[proofplan]
We prove both assertions by the same Fourier-analytic argument. First we build a normalized convolution whose positivity at a point is equivalent to the existence of a representation of that point as a sum of two elements of $A$ minus two elements of $A$. Fourier inversion expresses this convolution as a character expansion with non-negative fourth-power Fourier weights. We then separate the large Fourier spectrum from the small Fourier spectrum: in $\mathbb{F}_p^n$ we annihilate the large spectrum on a common subspace, while in $\mathbb{Z}/N\mathbb{Z}$ we make the large spectrum close to $1$ on a Bohr set, and [Parseval's identity](/theorems/434) controls the remaining error.
[/proofplan]
[step:Fix the Fourier normalization and identify the convolution that detects $2A - 2A$]

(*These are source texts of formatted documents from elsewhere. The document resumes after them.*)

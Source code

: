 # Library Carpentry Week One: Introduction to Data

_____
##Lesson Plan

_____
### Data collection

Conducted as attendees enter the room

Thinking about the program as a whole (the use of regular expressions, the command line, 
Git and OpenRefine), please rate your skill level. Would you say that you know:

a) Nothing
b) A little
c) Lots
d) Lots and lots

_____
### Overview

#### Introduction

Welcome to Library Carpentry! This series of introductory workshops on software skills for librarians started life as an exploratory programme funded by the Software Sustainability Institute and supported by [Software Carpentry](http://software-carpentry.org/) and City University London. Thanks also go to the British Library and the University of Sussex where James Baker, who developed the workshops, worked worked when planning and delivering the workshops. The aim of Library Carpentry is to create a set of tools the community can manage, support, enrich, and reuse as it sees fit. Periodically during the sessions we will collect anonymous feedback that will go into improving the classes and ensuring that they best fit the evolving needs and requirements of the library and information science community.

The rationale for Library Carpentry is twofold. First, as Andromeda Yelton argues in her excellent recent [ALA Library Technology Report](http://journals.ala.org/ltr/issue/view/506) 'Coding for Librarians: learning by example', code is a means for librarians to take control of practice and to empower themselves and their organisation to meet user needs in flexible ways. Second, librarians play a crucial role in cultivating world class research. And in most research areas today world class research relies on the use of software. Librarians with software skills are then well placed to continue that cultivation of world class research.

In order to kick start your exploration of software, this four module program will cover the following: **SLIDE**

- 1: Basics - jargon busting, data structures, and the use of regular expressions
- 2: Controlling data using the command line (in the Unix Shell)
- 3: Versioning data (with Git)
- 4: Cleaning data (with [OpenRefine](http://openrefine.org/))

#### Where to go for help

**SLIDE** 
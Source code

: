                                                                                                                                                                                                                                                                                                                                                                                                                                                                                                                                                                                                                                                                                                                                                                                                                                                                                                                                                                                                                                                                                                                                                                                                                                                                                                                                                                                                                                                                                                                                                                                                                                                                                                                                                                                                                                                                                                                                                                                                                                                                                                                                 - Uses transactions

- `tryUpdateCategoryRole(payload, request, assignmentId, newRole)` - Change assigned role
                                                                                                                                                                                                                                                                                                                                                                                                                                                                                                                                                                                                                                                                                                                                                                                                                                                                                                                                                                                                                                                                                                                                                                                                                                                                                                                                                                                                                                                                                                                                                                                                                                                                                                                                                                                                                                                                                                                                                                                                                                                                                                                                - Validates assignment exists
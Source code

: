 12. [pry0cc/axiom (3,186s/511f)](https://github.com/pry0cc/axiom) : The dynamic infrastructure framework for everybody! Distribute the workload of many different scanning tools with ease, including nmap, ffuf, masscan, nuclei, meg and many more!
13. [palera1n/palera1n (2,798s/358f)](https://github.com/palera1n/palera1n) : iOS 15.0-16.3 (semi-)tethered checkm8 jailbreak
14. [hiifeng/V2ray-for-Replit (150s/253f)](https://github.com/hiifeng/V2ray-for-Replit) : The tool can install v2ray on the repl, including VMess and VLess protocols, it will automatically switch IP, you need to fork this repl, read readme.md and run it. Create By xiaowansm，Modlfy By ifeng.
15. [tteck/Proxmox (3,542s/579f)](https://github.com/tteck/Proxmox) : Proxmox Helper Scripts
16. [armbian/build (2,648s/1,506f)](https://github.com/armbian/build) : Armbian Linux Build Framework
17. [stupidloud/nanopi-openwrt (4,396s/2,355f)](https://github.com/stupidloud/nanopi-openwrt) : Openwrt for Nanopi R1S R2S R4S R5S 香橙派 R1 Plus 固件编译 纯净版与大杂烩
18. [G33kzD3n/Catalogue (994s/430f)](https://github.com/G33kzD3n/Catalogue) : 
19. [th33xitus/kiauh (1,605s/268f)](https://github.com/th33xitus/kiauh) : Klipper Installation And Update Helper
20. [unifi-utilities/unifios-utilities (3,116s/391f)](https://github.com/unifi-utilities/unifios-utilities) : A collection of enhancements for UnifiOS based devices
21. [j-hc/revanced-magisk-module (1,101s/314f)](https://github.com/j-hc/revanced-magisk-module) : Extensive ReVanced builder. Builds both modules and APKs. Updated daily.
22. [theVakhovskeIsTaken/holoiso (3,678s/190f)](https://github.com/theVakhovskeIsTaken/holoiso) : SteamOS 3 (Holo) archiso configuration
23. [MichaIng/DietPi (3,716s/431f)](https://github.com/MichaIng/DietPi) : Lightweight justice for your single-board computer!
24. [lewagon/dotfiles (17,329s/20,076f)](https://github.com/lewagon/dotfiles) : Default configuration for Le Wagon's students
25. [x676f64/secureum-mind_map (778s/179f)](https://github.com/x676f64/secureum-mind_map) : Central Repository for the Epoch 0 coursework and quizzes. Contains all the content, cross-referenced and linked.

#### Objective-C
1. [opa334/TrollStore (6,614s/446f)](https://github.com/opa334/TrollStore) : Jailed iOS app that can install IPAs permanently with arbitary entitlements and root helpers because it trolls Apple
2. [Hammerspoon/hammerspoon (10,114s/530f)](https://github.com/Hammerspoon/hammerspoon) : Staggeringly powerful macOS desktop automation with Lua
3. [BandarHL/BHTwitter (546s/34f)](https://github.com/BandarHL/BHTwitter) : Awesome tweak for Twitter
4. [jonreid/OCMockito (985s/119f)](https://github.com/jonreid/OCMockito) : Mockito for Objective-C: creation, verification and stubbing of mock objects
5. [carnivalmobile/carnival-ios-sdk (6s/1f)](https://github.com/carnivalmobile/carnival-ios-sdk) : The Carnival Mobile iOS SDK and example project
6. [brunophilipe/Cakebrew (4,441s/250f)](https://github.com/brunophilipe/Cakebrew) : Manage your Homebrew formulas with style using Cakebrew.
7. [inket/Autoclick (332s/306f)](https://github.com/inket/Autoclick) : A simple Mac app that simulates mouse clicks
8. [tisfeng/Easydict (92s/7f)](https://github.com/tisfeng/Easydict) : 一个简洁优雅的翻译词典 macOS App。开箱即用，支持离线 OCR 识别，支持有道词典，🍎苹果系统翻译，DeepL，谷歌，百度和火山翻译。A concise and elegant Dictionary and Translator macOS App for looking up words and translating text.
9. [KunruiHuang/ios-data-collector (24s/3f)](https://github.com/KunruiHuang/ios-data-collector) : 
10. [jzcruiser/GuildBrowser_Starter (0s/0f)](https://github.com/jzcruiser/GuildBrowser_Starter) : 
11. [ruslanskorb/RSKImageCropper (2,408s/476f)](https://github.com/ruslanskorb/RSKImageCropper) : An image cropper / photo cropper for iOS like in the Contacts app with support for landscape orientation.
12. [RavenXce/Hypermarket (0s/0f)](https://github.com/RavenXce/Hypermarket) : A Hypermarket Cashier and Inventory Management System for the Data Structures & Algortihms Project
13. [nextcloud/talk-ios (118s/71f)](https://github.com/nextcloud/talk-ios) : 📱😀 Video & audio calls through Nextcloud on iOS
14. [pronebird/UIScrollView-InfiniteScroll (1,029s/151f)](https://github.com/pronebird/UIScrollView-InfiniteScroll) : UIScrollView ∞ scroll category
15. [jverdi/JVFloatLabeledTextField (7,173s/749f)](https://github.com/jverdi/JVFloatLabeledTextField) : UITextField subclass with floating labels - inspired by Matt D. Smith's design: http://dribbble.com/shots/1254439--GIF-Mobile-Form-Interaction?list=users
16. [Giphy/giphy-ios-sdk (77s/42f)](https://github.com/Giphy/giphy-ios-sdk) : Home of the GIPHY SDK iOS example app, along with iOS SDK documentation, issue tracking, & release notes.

Let $\widehat{G}$ denote the dual group of all characters $\gamma: G \to \mathbb{C}$, and normalize counting measure on $G$ by
\begin{align*}
\mathbb{E}_{x \in G} f(x) := \frac{1}{|G|}\sum_{x \in G} f(x)
\end{align*}
for every function $f: G \to \mathbb{C}$.
For functions $f,g: G \to \mathbb{C}$, define their normalized convolution
\begin{align*}
f * g: G &\to \mathbb{C} \\
x &\mapsto \mathbb{E}_{y \in G} f(y)g(x-y).
\end{align*}
For a function $f: G \to \mathbb{C}$ and a character $\gamma \in \widehat{G}$, define the Fourier coefficient
\begin{align*}
\widehat{f}(\gamma) := \mathbb{E}_{x \in G} f(x)\overline{\gamma(x)}.
\end{align*}
Let $\mathbb{1}_A: G \to \{0,1\}$ be the indicator function of $A$, and let $-A := \{-a : a \in A\}$. Define
\begin{align*}
F: G &\to [0,\infty) \\
x &\mapsto (\mathbb{1}_A * \mathbb{1}_A * \mathbb{1}_{-A} * \mathbb{1}_{-A})(x).
\end{align*}
By the definition of normalized convolution,
\begin{align*}
F(x)
=
\frac{1}{|G|^3}
\#\{(a_1,a_2,a_3,a_4) \in A^4 : a_1+a_2-a_3-a_4=x\}.
\end{align*}
Therefore $F(x)>0$ implies $x \in 2A-2A$.
[guided]
The function $F$ is chosen because it is exactly the representation-counting function for $2A-2A$, up to the harmless normalization factor $|G|^{-3}$. More explicitly, each convolution variable records one choice from $A$, $A$, $-A$, and $-A$. Thus
\begin{align*}
F(x)
=
\frac{1}{|G|^3}
\#\{(a_1,a_2,a_3,a_4) \in A^4 : a_1+a_2-a_3-a_4=x\}.
\end{align*}
The factor $|G|^{-3}$ is positive, so it does not affect whether $F(x)$ vanishes. Hence, to prove that a set $S \subseteq G$ lies in $2A-2A$, it is enough to prove $F(x)>0$ for every $x \in S$.
[/guided]
[/step]
[step:Express the detecting convolution by Fourier inversion]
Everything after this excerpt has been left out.